AT the age of 46, Blackburn-born poet Mark Ward has had more experiences than most will in their lifetimes.
He’s worked on an Alaskan radio show for the blind, built film sets for Oliver Reed in Africa, and worked on a production company in New Zealand.
He’s also a world expert in the Bronte sisters and has published six collections of poetry.
Now he’s returned to his humble roots to publish his seventh collection of poetry, Thunder Alley, inspired by the town in which he grew up.
“I’m very fond of Blackburn,” said Mark.
“It keeps pulling me back. I’ve been around the world, but there’s no place quite like it.”
Thunder Alley, Sonnets and other Poems, explores contemporary Blackburn, as well as the Blackburn of his youth.
Many of the poems in the book — named after a former town centre street — refer to characters from his childhood in Revidge, such as neighbours Mr Mercer and Mr Brown.
“Having travelled a lot, when I started thinking about Blackburn for the book. I saw it in a different perspective from when I lived here,” said Mark.
“Some of it’s quite graphic, particularly the poem ‘home-grown’ which is about suicide bombers. But I never saw the point of pouring sugar over things.
“Poetry is all about expressing a part of the world we live in and making a record — so you have to be honest about it otherwise there’s no point.”
In another poem, ‘Oh, and by the way . . .’ he talks about the Blackburn accent.
“I like you; I like the sound of your voice: The deep resonance of your earthy vowels,” it begins.
“That poem was written because, wherever I am pretty much, someone will be from Blackburn,” said Mark. “They’re like grains of sand, people from Blackburn. They’re scattered all over the place.”
The former St Edmund Arrowsmith School — now St Bede’s RC High — pupil left the town in 1980, aged 18, to ride to Africa on a motorbike.
“There was a recession and nothing much was happening in Blackburn so I rode my motorbike from Blackburn to Cape Town and ended up spending two years in Africa.

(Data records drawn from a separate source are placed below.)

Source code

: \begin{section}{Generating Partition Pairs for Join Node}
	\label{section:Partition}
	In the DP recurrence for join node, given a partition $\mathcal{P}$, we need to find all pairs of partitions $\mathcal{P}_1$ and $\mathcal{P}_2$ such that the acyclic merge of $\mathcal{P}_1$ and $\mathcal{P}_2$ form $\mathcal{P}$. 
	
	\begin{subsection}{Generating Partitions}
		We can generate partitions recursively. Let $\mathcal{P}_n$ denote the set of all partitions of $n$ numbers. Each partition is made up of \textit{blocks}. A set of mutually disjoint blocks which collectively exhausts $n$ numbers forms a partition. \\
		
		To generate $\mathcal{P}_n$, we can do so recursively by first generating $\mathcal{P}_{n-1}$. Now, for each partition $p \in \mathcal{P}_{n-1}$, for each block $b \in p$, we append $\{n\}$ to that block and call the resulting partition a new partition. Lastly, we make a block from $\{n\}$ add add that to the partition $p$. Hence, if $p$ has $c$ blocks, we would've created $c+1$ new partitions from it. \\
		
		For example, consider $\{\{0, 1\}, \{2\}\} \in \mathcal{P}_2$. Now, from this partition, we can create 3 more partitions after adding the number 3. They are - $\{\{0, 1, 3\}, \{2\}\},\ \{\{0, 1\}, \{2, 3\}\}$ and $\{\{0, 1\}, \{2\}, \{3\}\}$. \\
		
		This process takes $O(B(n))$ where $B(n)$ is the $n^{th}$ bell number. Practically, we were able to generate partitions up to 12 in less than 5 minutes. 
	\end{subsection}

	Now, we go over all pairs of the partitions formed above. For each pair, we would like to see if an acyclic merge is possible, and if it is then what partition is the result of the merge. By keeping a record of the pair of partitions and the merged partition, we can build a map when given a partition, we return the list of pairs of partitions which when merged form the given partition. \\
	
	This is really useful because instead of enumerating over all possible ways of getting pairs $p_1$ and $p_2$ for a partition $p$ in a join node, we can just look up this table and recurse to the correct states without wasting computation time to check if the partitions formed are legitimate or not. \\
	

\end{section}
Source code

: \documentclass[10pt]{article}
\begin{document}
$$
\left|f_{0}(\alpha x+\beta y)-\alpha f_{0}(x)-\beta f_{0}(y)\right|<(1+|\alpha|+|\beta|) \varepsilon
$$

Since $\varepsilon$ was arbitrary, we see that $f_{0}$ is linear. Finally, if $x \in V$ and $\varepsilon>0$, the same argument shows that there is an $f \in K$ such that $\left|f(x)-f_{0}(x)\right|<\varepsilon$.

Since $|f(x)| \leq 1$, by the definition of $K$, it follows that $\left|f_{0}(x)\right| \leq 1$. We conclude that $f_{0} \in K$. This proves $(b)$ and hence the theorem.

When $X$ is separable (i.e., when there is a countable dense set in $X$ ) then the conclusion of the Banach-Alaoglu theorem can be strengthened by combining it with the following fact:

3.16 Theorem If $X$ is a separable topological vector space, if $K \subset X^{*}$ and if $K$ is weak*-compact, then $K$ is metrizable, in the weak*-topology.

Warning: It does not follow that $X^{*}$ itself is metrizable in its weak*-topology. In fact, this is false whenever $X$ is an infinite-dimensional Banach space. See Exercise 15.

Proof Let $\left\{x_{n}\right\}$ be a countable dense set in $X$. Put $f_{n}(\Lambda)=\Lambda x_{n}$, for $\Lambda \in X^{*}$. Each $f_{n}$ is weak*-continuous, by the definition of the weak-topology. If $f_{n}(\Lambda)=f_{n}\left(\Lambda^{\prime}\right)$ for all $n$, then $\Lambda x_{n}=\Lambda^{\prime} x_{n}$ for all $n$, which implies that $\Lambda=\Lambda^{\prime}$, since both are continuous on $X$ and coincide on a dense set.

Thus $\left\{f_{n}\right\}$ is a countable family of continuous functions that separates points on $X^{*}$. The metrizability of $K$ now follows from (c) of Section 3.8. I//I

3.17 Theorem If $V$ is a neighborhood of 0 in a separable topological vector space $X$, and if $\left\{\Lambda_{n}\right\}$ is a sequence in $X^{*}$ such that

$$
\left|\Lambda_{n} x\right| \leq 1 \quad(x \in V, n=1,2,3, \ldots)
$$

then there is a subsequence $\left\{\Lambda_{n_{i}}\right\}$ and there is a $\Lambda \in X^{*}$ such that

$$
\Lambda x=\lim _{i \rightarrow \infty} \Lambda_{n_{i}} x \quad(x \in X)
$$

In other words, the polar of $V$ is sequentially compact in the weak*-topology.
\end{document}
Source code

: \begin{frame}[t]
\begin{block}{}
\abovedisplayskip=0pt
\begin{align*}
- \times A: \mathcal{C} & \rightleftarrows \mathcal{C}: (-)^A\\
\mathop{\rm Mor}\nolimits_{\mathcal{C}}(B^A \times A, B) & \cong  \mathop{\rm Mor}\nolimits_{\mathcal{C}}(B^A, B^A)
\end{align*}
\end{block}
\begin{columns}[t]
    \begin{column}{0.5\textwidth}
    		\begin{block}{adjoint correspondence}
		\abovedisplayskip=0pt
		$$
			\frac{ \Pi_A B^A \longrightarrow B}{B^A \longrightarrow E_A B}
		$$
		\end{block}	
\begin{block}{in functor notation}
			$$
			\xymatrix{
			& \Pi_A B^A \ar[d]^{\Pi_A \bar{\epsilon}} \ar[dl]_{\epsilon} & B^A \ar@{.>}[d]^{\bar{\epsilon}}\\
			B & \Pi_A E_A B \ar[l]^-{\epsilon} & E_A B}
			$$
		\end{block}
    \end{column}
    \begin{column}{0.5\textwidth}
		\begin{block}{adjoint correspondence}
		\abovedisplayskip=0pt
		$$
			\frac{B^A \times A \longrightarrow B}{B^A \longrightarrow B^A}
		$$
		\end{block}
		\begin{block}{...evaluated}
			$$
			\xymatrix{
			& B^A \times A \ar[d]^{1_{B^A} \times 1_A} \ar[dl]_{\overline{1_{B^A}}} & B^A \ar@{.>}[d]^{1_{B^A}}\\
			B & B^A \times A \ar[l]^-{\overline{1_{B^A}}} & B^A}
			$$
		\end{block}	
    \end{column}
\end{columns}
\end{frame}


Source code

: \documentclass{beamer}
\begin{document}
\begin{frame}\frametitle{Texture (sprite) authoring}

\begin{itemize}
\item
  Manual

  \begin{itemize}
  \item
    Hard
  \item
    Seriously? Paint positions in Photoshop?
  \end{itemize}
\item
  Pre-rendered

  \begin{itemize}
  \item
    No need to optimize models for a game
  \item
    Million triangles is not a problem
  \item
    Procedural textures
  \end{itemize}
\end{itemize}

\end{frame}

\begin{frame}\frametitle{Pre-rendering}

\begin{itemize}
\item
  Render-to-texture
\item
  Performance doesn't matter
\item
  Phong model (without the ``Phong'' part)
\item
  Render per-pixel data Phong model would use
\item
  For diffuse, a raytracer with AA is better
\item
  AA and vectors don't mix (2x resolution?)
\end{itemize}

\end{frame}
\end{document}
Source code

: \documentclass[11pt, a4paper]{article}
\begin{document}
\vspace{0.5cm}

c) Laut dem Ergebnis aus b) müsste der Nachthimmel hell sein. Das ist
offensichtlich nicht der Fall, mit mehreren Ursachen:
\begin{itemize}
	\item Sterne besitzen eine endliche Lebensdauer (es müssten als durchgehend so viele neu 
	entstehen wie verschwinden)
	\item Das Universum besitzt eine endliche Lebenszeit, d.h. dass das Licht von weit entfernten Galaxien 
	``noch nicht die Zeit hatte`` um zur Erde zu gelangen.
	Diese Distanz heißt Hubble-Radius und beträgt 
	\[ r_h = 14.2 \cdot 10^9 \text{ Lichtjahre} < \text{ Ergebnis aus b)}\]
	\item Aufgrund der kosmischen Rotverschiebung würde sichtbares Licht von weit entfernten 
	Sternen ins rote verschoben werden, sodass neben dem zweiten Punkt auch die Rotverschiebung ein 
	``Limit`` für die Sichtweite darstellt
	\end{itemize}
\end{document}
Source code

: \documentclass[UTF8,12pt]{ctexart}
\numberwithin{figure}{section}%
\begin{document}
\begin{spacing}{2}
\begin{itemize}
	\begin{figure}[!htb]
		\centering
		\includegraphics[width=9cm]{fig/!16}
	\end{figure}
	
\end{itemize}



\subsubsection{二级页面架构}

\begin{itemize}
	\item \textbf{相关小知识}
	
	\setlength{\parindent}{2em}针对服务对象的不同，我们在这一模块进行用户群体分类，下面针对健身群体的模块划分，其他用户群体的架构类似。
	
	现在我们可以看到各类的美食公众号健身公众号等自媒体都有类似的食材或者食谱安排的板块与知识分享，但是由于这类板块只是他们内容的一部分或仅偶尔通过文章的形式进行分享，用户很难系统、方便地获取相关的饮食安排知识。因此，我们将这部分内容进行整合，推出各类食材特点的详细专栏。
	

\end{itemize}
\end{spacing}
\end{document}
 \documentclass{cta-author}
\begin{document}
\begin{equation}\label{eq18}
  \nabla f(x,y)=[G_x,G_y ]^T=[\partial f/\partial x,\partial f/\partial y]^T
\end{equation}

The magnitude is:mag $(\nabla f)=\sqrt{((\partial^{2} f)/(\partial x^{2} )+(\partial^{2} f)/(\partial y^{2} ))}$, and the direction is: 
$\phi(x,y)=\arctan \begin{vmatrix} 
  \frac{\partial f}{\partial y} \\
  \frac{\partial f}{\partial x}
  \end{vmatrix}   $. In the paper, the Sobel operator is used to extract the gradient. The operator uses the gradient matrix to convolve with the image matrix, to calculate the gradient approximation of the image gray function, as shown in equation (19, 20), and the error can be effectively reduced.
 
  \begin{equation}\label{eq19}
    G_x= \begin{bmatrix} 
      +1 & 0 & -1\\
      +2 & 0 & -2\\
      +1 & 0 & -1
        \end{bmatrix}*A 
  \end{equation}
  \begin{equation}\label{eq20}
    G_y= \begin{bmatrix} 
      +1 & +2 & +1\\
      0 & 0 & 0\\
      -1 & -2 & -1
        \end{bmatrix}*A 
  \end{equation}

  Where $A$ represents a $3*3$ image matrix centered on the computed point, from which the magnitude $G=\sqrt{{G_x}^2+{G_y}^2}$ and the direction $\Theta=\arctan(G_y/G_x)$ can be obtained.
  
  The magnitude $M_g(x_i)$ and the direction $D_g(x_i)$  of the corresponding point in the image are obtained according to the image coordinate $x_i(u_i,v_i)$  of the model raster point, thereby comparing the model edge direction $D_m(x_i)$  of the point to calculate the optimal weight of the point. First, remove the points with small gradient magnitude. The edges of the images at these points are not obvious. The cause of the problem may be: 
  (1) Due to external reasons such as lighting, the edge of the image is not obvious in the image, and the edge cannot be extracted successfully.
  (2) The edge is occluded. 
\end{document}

“I worked building film sets in for a while. The most famous was The Fall of the House of Usher with Oliver Reed. He was a massive bear of a man with huge chest and piercing blue eyes. He was quite bonkers and drunk all the time.
“He had cultivated this image of himself and had to live up to it, I think.”
Next Mark took a job on an Alaskan radio show.
“They liked my accent. They said I sounded like John Lennon so I got a show on a station for the blind.
Mark also worked on a tuna boat, for a New Zealand production company and travelled to Kashmir.
Thunder Alley was written over two years at The Wordsworth Trust in Grasmere, where Mark is resident.
During that time he won an Arts Council writer’s award to help fund it.
“I’ve always been curious about what the rest of the world has to offer,” admitted Mark.
“But I’m more settled now than I have been in a long time and my work here suits me pretty well.
“Although don’t let anybody tell you writing poetry is easy. It’s 10 per cent inspiration and 90 per cent really hard work.”